Abbiamo ancora dentro le profonde impronte lasciate da una catechesi del dovere (ciò che si deve credere: l’insegnamento della Chiesa; ciò che si deve fare: obbedire ai comandamenti; ciò che si deve ricevere: i sacramenti) per non andare all’inferno.

Siamo ancora figli di una forma di cristianesimo inteso come dovere da assolvere: l’immagine della raccolta “Punti Paradiso” sembrerà stupidamente caricaturale, ma la rappresentazione di un Dio che calcola e tiene conto delle performances, è dura a morire.

Questo tempo minacciato dal pericolosissimo e terribile virus ci aiuta, a caro prezzo e con la fatica propria di ogni conversione, a renderci conto che siamo servi inutili.

Servi, sì, se lo vogliamo. Se lo facciamo volentieri. Se amiamo esserlo.

Ma inutili. Il nostro servizio non è necessario.

Senza di noi le cose vanno avanti lo stesso.

Ciò che siamo e facciamo non serve per meritarci qualcosa.

L’esperienza cristiana ha qualcosa da offrire nell’ordine del dono e della gratuità, non nell’ordine del necessario e del meritorio.

Se siamo comunità cristiana, se siamo parrocchia, lo siamo solo per desiderio e per passione.

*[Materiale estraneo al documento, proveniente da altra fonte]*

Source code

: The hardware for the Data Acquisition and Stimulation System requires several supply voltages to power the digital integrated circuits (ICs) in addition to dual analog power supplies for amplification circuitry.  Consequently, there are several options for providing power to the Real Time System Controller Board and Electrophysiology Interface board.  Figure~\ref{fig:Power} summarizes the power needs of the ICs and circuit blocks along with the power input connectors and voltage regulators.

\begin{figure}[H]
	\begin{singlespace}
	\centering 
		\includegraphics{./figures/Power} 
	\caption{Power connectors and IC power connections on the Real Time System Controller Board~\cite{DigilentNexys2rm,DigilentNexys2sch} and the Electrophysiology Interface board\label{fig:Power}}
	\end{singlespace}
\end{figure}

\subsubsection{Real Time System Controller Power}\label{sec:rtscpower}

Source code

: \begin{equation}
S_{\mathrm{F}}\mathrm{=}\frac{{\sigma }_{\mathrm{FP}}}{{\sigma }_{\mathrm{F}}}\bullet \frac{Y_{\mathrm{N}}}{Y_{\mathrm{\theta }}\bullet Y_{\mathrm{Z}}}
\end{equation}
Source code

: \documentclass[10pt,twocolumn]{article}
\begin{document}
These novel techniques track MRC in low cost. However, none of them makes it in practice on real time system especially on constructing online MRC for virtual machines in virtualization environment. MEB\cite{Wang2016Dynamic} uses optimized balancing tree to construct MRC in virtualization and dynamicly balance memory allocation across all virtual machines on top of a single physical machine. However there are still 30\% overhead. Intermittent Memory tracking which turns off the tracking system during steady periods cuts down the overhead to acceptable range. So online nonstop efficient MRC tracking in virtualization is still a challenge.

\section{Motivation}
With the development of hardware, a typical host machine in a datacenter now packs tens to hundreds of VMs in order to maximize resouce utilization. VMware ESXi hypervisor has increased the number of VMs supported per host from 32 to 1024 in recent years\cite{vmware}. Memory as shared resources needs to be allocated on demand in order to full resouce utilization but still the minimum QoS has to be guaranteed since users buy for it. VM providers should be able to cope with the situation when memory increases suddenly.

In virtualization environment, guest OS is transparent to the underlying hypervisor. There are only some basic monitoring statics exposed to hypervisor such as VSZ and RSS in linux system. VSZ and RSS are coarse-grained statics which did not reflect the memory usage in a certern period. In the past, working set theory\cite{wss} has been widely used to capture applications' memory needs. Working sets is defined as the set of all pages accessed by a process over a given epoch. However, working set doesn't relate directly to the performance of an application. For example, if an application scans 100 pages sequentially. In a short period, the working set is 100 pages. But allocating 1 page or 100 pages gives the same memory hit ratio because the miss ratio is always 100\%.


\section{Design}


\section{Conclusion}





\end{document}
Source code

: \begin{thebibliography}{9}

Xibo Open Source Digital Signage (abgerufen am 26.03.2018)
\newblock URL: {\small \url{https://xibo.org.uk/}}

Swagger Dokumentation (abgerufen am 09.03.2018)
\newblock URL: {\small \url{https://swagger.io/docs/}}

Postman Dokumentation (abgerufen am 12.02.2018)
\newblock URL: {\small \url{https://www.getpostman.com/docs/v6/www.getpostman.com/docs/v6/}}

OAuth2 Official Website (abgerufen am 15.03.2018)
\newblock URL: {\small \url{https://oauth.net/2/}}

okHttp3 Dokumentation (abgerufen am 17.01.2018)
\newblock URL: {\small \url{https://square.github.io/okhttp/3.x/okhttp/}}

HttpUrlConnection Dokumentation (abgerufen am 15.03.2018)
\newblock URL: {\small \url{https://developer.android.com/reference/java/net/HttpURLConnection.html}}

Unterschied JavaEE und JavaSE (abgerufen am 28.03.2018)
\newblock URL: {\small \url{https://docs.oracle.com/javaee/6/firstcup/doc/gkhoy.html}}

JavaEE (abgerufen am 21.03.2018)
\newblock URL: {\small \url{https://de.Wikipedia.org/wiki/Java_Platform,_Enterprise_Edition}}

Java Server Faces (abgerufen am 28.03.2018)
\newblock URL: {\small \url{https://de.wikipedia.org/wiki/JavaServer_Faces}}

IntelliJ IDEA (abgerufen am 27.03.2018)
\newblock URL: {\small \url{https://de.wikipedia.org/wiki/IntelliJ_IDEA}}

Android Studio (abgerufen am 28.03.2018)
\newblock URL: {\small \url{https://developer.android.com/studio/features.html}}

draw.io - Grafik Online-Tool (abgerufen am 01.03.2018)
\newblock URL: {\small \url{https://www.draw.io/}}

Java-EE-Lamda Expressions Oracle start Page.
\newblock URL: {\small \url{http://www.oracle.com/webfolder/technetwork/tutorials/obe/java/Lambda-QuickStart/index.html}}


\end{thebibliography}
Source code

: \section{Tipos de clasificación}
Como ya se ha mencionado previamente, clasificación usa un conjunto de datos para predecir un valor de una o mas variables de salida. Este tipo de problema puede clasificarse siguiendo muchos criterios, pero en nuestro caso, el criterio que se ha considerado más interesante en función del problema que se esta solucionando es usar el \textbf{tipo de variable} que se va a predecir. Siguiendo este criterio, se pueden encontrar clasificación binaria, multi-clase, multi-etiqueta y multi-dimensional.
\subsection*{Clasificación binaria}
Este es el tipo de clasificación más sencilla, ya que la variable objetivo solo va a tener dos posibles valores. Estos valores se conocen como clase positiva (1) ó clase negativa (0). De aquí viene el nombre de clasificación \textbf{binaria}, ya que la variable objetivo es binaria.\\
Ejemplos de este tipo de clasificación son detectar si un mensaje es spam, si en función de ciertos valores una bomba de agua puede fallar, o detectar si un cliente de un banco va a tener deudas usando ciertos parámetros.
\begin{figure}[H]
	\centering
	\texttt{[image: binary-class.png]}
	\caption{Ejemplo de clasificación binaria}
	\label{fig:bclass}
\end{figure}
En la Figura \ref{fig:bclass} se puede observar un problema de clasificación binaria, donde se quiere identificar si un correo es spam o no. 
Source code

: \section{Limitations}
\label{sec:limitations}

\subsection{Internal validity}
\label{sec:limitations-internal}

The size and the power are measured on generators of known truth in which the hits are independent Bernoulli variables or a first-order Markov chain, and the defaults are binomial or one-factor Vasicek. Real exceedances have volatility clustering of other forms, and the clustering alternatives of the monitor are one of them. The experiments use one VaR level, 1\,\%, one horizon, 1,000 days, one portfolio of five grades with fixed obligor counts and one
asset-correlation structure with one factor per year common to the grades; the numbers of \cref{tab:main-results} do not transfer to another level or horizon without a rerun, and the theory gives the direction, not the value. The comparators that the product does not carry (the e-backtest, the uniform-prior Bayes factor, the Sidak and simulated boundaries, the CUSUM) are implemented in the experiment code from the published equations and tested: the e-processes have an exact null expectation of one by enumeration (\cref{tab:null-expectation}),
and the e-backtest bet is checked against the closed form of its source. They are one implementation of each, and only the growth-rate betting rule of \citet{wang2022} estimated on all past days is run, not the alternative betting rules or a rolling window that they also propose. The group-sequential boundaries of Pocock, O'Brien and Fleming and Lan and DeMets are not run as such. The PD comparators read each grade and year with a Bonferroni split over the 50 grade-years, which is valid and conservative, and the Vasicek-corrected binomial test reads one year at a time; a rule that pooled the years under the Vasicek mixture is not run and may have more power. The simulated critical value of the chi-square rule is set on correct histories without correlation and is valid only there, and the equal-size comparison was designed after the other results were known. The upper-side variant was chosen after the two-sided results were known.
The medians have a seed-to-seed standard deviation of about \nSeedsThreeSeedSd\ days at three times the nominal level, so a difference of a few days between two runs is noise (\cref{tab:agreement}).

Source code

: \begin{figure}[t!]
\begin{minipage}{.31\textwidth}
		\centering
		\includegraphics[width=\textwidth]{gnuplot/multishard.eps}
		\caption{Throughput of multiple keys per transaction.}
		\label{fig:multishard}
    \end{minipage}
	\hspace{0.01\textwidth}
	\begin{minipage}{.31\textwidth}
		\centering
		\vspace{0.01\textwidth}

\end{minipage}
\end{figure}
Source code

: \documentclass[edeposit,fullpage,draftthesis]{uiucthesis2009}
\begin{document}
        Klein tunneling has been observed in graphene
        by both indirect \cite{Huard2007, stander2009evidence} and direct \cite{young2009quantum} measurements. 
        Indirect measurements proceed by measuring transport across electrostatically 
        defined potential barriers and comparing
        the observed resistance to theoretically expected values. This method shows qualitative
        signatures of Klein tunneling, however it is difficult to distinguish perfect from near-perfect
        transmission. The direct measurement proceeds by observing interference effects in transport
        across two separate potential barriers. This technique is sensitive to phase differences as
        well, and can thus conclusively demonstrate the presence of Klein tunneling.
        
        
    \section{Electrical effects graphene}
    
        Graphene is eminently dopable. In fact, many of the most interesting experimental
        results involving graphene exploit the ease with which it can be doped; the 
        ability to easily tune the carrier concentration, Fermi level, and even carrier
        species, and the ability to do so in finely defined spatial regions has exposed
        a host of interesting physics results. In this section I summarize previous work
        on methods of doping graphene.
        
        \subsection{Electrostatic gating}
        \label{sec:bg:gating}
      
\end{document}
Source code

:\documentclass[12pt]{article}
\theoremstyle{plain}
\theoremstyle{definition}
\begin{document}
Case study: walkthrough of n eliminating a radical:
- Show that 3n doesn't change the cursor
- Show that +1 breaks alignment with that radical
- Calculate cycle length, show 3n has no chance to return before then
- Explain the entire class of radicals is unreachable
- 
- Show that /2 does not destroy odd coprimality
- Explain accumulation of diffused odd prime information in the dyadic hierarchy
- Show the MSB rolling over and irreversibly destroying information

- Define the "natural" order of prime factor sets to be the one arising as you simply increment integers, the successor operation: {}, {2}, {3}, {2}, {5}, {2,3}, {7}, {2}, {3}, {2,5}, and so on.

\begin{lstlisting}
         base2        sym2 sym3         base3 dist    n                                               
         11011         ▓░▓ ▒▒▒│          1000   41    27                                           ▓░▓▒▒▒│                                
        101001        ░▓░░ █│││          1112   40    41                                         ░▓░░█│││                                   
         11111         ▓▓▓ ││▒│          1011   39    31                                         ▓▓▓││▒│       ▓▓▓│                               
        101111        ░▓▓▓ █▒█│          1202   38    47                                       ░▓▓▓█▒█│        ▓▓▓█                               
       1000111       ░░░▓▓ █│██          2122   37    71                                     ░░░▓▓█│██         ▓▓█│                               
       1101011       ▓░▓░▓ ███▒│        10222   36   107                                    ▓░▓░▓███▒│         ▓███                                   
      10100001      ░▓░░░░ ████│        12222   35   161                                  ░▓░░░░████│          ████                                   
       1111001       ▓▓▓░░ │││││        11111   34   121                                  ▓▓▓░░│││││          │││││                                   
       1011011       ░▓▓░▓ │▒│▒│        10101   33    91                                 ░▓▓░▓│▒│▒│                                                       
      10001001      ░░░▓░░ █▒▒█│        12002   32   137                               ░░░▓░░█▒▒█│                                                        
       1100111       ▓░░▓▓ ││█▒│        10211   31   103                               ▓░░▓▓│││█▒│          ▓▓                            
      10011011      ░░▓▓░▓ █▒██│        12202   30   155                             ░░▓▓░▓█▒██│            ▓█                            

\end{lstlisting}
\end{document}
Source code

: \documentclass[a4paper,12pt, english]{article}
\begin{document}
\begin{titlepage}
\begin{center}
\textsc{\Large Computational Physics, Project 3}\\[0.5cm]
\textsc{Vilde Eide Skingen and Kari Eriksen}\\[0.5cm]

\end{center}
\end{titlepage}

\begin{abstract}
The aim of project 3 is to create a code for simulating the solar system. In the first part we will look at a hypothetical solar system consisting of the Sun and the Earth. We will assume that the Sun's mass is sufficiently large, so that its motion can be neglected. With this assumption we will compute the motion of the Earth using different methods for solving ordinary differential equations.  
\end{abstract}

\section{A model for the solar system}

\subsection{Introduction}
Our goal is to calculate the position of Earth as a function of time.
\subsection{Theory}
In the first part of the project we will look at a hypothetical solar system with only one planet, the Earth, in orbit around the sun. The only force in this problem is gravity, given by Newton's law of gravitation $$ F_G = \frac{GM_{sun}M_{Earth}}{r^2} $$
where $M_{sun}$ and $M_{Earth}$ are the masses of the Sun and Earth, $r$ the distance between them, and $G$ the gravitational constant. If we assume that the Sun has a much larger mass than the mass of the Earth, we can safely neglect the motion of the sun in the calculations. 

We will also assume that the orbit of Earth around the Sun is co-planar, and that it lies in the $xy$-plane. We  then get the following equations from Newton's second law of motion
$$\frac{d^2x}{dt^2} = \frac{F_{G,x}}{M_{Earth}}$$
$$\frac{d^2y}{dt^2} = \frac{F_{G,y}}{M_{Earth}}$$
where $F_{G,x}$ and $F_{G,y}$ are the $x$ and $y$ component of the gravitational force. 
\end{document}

Quello che facciamo lo facciamo nella gratuità e liberamente.

La nostra vita comunitaria che si riconosce soprattutto nel raccogliersi per celebrare l’eucarestia “non serve a niente”: viene scelta solo per vivere un’esperienza di gratuità, di fraternità, di amore, di libertà. 

Per tutto il resto c’è chi è molto più utile di noi. E ai quali dobbiamo molta gratitudine.

A noi comunità cristiana rimane solo il compito di offrire uno spazio di libertà, di respiro, di incontro gratuito e gioioso. Un compito non necessario e per questo essenziale.